Pode falar cura? E se assim for, como?

By ROBERT HUFFSTUTTER [CC BY 2.0], via Wikimedia Commons
Fonte: Por ROBERT HUFFSTUTTER [CC BY 2.0], através do Wikimedia Commons

Suponha que você é um terapeuta fazendo o que é conhecido como "terapia de conversa". Um cliente apresenta o seguinte problema:

"Estou constantemente incomodado por esse colega no trabalho. Estou totalmente desgostosa e frustrada por ela. Eu tento ignorá-la e evitá-la, mas não consigo escapar de sua voz estridente e de uma risada forte ao redor do escritório. Estou certo de que todos podem dizer que eu a odeio. Mas não posso deixar de reagir negativamente a tudo o que ela faz ".

O que você faria desta queixa? E como você responderia?

A resposta dependerá em parte de como você acredita que a conversa pode curar o sofrimento humano. E, como se verifica, os psicólogos diferem nesta questão.

Para entender as diferentes perspectivas de como a conversa pode curar, primeiro precisamos pensar um pouco sobre as palavras em geral. O idioma é um sistema de comunicação dinâmico e evolutivo que usa um conjunto de símbolos com significado compartilhado. No lado positivo, a conversa nos ajuda a conectar-se com os outros, formar e manter fortes relacionamentos sociais e interpessoais, comunicar e cooperar – tudo o que é essencial para a sobrevivência humana. No lado escuro, as palavras podem ser usadas para obscurecer em vez de esclarecer o significado; aumentar a distância em vez de facilitar a proximidade; induzir em erro em vez de guiar; dói em vez de acalmar; criar conflitos em vez de resolvê-lo, etc.

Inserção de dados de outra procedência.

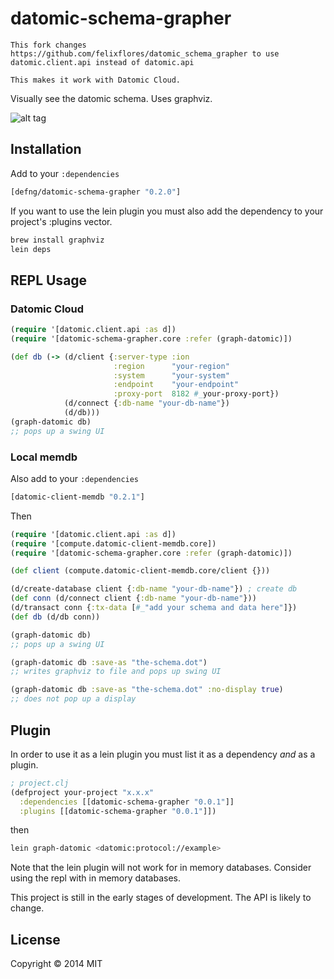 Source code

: # datomic-schema-grapher

```
This fork changes https://github.com/felixflores/datomic_schema_grapher to use datomic.client.api instead of datomic.api

This makes it work with Datomic Cloud.
```

Visually see the datomic schema. Uses graphviz.

![alt tag](https://raw.github.com/felixflores/datomic_schema_grapher/master/example/sample.png)

## Installation

Add to your `:dependencies`

```clojure
[defng/datomic-schema-grapher "0.2.0"]
```

If you want to use the lein plugin you must also add the dependency to your project's :plugins vector.

```bash
brew install graphviz
lein deps
```

## REPL Usage

### Datomic Cloud

```clojure
(require '[datomic.client.api :as d])
(require '[datomic-schema-grapher.core :refer (graph-datomic)])

(def db (-> (d/client {:server-type :ion
                       :region      "your-region"
                       :system      "your-system"
                       :endpoint    "your-endpoint"
                       :proxy-port  8182 #_your-proxy-port})
            (d/connect {:db-name "your-db-name"})
            (d/db)))
(graph-datomic db)
;; pops up a swing UI
```

### Local memdb

Also add to your `:dependencies`

```clojure
[datomic-client-memdb "0.2.1"]
```

Then

```clojure
(require '[datomic.client.api :as d])
(require '[compute.datomic-client-memdb.core])
(require '[datomic-schema-grapher.core :refer (graph-datomic)])

(def client (compute.datomic-client-memdb.core/client {}))

(d/create-database client {:db-name "your-db-name"}) ; create db
(def conn (d/connect client {:db-name "your-db-name"}))
(d/transact conn {:tx-data [#_"add your schema and data here"]})  
(def db (d/db conn))

(graph-datomic db)
;; pops up a swing UI
```

```clojure
(graph-datomic db :save-as "the-schema.dot")
;; writes graphviz to file and pops up swing UI
```

```clojure
(graph-datomic db :save-as "the-schema.dot" :no-display true)
;; does not pop up a display
```

## Plugin

In order to use it as a lein plugin you must list it as a dependency *and* as a plugin.

```clojure
; project.clj
(defproject your-project "x.x.x"
  :dependencies [[datomic-schema-grapher "0.0.1"]]
  :plugins [[datomic-schema-grapher "0.0.1"]])
```

then

```bash
lein graph-datomic <datomic:protocol://example>
```

Note that the lein plugin will not work for in memory databases.
Consider using the repl with in memory databases.

This project is still in the early stages of development.
The API is likely to change.

## License

Copyright © 2014 MIT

Então, as palavras são poderosas. Mas como esse poder deve ser aproveitado no contexto da terapia de conversa? O termo "cura falante" foi de fato cunhado pela famosa paciente de Freud, Anna O. (nome real: Bertha Pappenheim), que o usou para se referir ao hábito de inventar histórias e contos de fadas para acalmar seus sintomas de histeria. Freud, é claro, foi cedo para reconhecer o poder das palavras: "Com as palavras, um homem pode fazer outro abençoado, ou levá-lo a desesperar … As palavras suscitam efeitos e são os meios universais de influenciar os seres humanos. Portanto, não subestimes o uso de palavras na psicoterapia ". 1

Freud acreditava que nossas vidas conscientes – o que dizemos e fazemos e as razões que damos para o que dizemos e fazemos – são realmente moldadas por motivos inconscientes e conflitos que operam fora de nossa consciência. Portanto, as expressões de superfície das pessoas (suas ações e palavras) muitas vezes são mensagens codificadas do inconsciente. O trabalho da terapia é decodificar as expressões superficiais e revelar seu verdadeiro significado profundo, conscientizar o inconsciente, para que os conflitos internos possam ser observados e resolvidos.

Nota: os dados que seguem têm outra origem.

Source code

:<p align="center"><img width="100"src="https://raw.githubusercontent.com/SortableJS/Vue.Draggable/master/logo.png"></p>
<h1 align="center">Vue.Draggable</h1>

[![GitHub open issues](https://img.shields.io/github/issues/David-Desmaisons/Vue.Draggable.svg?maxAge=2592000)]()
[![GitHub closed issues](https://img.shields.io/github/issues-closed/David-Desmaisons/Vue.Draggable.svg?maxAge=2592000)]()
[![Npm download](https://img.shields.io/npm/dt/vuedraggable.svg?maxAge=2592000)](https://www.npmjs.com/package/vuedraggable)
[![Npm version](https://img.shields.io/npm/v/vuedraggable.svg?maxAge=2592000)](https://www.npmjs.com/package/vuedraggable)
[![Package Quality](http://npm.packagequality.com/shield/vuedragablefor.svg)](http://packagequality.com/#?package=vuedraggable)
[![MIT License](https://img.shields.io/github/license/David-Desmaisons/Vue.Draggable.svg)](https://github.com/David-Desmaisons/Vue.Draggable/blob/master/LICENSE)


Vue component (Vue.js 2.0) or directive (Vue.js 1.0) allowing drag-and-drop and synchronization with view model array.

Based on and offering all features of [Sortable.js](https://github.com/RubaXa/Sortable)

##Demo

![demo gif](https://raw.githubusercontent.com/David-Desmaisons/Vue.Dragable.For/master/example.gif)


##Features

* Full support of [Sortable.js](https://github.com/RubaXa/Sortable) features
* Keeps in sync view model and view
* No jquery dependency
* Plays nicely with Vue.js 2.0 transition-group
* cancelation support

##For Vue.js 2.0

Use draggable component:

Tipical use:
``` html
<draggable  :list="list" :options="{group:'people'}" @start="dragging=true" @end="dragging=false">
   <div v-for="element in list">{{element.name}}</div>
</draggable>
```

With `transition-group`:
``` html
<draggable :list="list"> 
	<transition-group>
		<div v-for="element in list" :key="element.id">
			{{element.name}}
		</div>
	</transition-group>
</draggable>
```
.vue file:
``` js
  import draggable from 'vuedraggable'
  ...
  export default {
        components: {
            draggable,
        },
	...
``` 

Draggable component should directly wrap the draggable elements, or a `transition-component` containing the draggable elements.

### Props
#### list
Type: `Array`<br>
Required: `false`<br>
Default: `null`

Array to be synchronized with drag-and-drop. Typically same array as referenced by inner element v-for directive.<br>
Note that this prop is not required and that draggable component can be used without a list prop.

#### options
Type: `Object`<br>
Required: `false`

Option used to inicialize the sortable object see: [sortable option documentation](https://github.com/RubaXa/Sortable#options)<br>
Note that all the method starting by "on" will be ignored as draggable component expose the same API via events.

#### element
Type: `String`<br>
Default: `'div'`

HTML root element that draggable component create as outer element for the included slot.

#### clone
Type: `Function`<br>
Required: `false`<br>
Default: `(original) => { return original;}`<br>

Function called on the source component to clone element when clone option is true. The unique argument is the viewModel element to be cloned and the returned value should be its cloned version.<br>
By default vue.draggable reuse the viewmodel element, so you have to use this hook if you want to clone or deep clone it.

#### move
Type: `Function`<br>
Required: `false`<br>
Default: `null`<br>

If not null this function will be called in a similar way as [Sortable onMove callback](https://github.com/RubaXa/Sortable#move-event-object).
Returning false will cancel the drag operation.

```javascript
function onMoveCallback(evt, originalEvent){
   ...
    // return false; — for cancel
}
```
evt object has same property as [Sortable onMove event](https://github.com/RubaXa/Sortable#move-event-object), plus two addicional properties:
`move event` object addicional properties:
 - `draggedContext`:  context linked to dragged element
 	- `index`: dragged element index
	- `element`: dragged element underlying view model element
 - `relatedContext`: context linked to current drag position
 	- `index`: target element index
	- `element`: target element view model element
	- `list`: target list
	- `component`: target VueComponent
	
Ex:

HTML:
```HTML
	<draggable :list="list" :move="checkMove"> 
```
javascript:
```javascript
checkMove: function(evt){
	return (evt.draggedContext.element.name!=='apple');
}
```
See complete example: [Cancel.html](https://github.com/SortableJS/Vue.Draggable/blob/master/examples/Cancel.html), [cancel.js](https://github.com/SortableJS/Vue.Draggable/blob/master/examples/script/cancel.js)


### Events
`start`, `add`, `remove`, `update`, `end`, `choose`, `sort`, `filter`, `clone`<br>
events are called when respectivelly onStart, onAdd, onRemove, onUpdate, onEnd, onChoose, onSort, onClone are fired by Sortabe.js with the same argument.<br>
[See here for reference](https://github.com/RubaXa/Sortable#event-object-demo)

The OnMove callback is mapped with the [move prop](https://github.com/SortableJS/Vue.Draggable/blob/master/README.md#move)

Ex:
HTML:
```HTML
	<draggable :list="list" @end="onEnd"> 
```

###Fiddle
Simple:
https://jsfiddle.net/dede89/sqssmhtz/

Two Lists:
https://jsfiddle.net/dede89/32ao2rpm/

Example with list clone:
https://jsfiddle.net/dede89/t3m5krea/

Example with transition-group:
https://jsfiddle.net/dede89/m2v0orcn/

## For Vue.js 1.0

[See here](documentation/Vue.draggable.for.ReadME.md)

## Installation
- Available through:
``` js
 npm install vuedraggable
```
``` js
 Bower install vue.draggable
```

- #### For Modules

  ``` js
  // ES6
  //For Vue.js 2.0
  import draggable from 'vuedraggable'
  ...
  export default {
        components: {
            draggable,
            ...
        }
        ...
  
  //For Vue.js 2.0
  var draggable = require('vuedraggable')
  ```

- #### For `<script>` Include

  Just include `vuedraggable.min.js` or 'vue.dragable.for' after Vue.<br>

As palavras, portanto, não podem ser tomadas no valor nominal. Em vez disso, eles devem ser examinados pelo significado inconsciente e simbólico que eles transmitem. Por exemplo, se um cliente observa que uma pessoa que cuida de um cachorro doente pode ser mordida, ficar infectada e possivelmente morrer, um terapeuta freudiano pode interpretar isso como uma expressão simbólica de uma preocupação inconsciente: o cliente teme que ela dano o terapeuta , que seus problemas são contagiosos.

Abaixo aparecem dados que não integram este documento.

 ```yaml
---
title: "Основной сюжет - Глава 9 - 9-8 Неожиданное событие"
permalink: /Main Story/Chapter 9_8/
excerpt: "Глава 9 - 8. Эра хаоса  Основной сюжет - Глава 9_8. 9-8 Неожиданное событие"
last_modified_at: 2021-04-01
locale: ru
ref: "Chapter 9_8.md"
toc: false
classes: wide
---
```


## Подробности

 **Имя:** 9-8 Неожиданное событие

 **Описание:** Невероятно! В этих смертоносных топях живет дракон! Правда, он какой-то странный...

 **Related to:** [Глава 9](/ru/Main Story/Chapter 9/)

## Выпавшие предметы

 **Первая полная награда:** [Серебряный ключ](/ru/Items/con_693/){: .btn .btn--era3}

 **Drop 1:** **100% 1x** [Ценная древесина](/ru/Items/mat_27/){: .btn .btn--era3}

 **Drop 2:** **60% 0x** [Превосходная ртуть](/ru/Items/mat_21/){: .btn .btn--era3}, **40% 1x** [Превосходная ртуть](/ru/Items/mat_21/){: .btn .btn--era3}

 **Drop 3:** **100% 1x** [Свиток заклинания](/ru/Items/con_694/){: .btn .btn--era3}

Para Freud, nada que dizemos é incidental ou aleatório. O conteúdo e o processo da fala, bem como a incapacidade de falar, sinalizam desejos subjacentes escondidos, medos e conflitos. Esta noção é exemplificada pela idéia do "deslizamento da língua" que Freud viu como processos inconscientes interferindo na intenção consciente da fala. "É … a influência de pensamentos que ficam fora do discurso pretendido que determina a ocorrência do deslizamento e fornece uma explicação adequada do erro". 2

Um exemplo famoso:

Ela: o que você gostaria, pão e manteiga ou panqueca?

Ele: Cama e manteiga

Claramente, argumenta Freud, o falante tem algo além do café da manhã em sua mente inconsciente.

As palavras representam e iluminam (conscientizam) os processos inconscientes profundos que moldam nosso estado mental. De acordo com Freud, o discurso "traz material no ego para uma conexão firme com os … resíduos de visões, mas mais particularmente de percepções auditivas". 3. Em outras palavras, a mente assimila a informação perceptiva através da linguagem. Podemos dar sentido às nossas percepções colocando-as em palavras.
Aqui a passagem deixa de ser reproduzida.